Marc, du beschäftigst dich seit vielen Jahren u.a. mit dem Thema “Digitalisierung”. Wo stehen wir in Deutschland im Moment bei diesem Thema?

Das hängt von der Perspektive ab, mit der man auf das Thema blickt. Ich befasse mich derzeit vor allem mit der Frage, wie nachhaltig die Digitalisierung ist und was digitale Technologien zu einer nachhaltigen Entwicklung beitragen können. Da gibt es tolle Beispiele, etwa von Drohnen, die illegale Wilderer aufspüren oder Apps, die auf Fotos erkennen, ob jemand unterernährt ist. Und unsere Energie- und eine mögliche Verkehrswende wären ohne Digitalisierung nicht denkbar. Andererseits wurden die zwei Megatrends Nachhaltigkeit und Digitalisierung lange isoliert voneinander betrachtet und das ändert sich jetzt erst langsam. Was überfällig ist, denn vieles an der Digitalisierung ist nicht nachhaltig.  


Woran denkst Du?

Zum einen natürlich an Beispiele wie das von Facebook, die durch ihren naiven und fahrlässigen Umgang mit Kundendaten gezeigt haben, wie viel wir noch zu lernen und zu regulieren haben. Dazu gehört, dass Bildung bezüglich digitaler Fragen erst in den Kinderschuhen steckt und es sehr viel einfacher werden muss, sich als einzelner Bürger digital zu verteidigen. Zum anderen denke ich daran, dass Plattformkonzerne in Europa endlich ihren gerechten Anteil an Steuern zu zahlen haben oder dass es kaum IT-Geräte gibt, die fair gehandelt und grün hergestellt sind. Rohstoffe werden aus zweifelhaften Quellen bezogen, Hersteller drängen uns förmlich dazu, sich kurz nach dem Kauf eines Smartphones ein neues zuzulegen, und der Energieaufwand wird auch immer höher.
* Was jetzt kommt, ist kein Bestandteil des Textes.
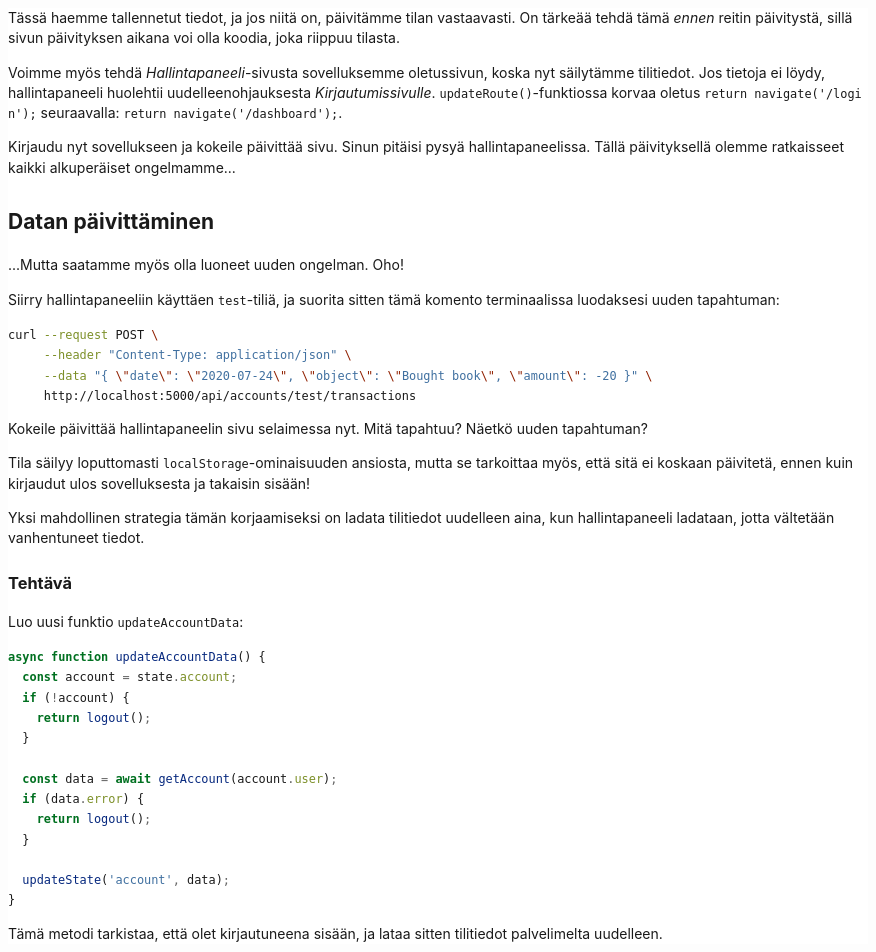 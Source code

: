 Tässä haemme tallennetut tiedot, ja jos niitä on, päivitämme tilan vastaavasti. On tärkeää tehdä tämä *ennen* reitin päivitystä, sillä sivun päivityksen aikana voi olla koodia, joka riippuu tilasta.

Voimme myös tehdä *Hallintapaneeli*-sivusta sovelluksemme oletussivun, koska nyt säilytämme tilitiedot. Jos tietoja ei löydy, hallintapaneeli huolehtii uudelleenohjauksesta *Kirjautumissivulle*. `updateRoute()`-funktiossa korvaa oletus `return navigate('/login');` seuraavalla: `return navigate('/dashboard');`.

Kirjaudu nyt sovellukseen ja kokeile päivittää sivu. Sinun pitäisi pysyä hallintapaneelissa. Tällä päivityksellä olemme ratkaisseet kaikki alkuperäiset ongelmamme...

## Datan päivittäminen

...Mutta saatamme myös olla luoneet uuden ongelman. Oho!

Siirry hallintapaneeliin käyttäen `test`-tiliä, ja suorita sitten tämä komento terminaalissa luodaksesi uuden tapahtuman:

```sh
curl --request POST \
     --header "Content-Type: application/json" \
     --data "{ \"date\": \"2020-07-24\", \"object\": \"Bought book\", \"amount\": -20 }" \
     http://localhost:5000/api/accounts/test/transactions
```

Kokeile päivittää hallintapaneelin sivu selaimessa nyt. Mitä tapahtuu? Näetkö uuden tapahtuman?

Tila säilyy loputtomasti `localStorage`-ominaisuuden ansiosta, mutta se tarkoittaa myös, että sitä ei koskaan päivitetä, ennen kuin kirjaudut ulos sovelluksesta ja takaisin sisään!

Yksi mahdollinen strategia tämän korjaamiseksi on ladata tilitiedot uudelleen aina, kun hallintapaneeli ladataan, jotta vältetään vanhentuneet tiedot.

### Tehtävä

Luo uusi funktio `updateAccountData`:

```js
async function updateAccountData() {
  const account = state.account;
  if (!account) {
    return logout();
  }

  const data = await getAccount(account.user);
  if (data.error) {
    return logout();
  }

  updateState('account', data);
}
```

Tämä metodi tarkistaa, että olet kirjautuneena sisään, ja lataa sitten tilitiedot palvelimelta uudelleen.

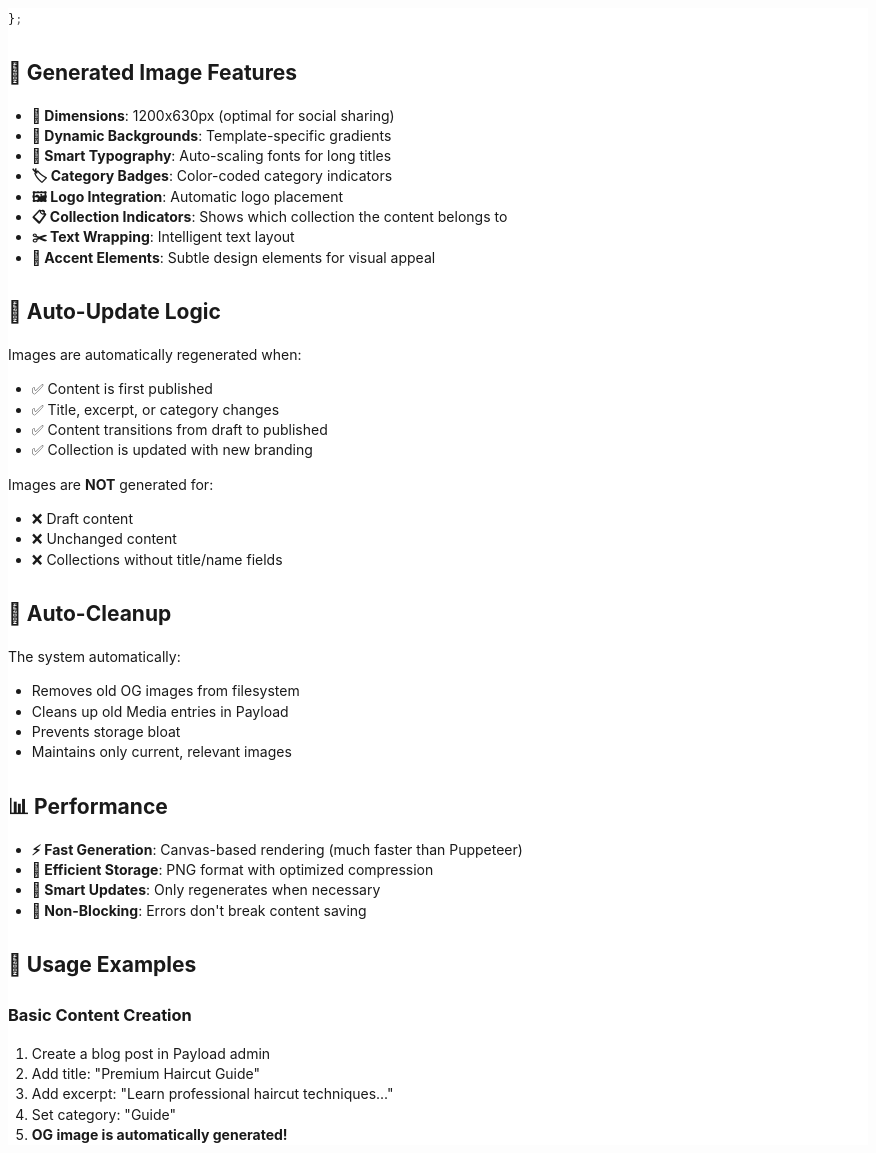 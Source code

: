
 ```typescript
};
```

## 📸 Generated Image Features

- **📐 Dimensions**: 1200x630px (optimal for social sharing)
- **🎨 Dynamic Backgrounds**: Template-specific gradients
- **📝 Smart Typography**: Auto-scaling fonts for long titles
- **🏷️ Category Badges**: Color-coded category indicators
- **🖼️ Logo Integration**: Automatic logo placement
- **📋 Collection Indicators**: Shows which collection the content belongs to
- **✂️ Text Wrapping**: Intelligent text layout
- **🎯 Accent Elements**: Subtle design elements for visual appeal

## 🔄 Auto-Update Logic

Images are automatically regenerated when:

- ✅ Content is first published
- ✅ Title, excerpt, or category changes
- ✅ Content transitions from draft to published
- ✅ Collection is updated with new branding

Images are **NOT** generated for:
- ❌ Draft content
- ❌ Unchanged content
- ❌ Collections without title/name fields

## 🧹 Auto-Cleanup

The system automatically:
- Removes old OG images from filesystem
- Cleans up old Media entries in Payload
- Prevents storage bloat
- Maintains only current, relevant images

## 📊 Performance

- **⚡ Fast Generation**: Canvas-based rendering (much faster than Puppeteer)
- **💾 Efficient Storage**: PNG format with optimized compression
- **🔄 Smart Updates**: Only regenerates when necessary
- **🧵 Non-Blocking**: Errors don't break content saving

## 🎯 Usage Examples

### Basic Content Creation

1. Create a blog post in Payload admin
2. Add title: "Premium Haircut Guide"
3. Add excerpt: "Learn professional haircut techniques..."
4. Set category: "Guide"
5. **OG image is automatically generated!**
Aber es heißt doch vielfach, dass die Digitalisierung Ressourcen schont und wesentlich zur Effizienz beiträgt.

Dieser Glaube hält sich hartnäckig und mag für einzelne Unternehmen stimmen. Insgesamt betrachtet aber führt auch Wachstum im digitalen Bereich, den wir ja sehen, nicht zu einer „Dematerialisierung“, wie vielfach angenommen wird.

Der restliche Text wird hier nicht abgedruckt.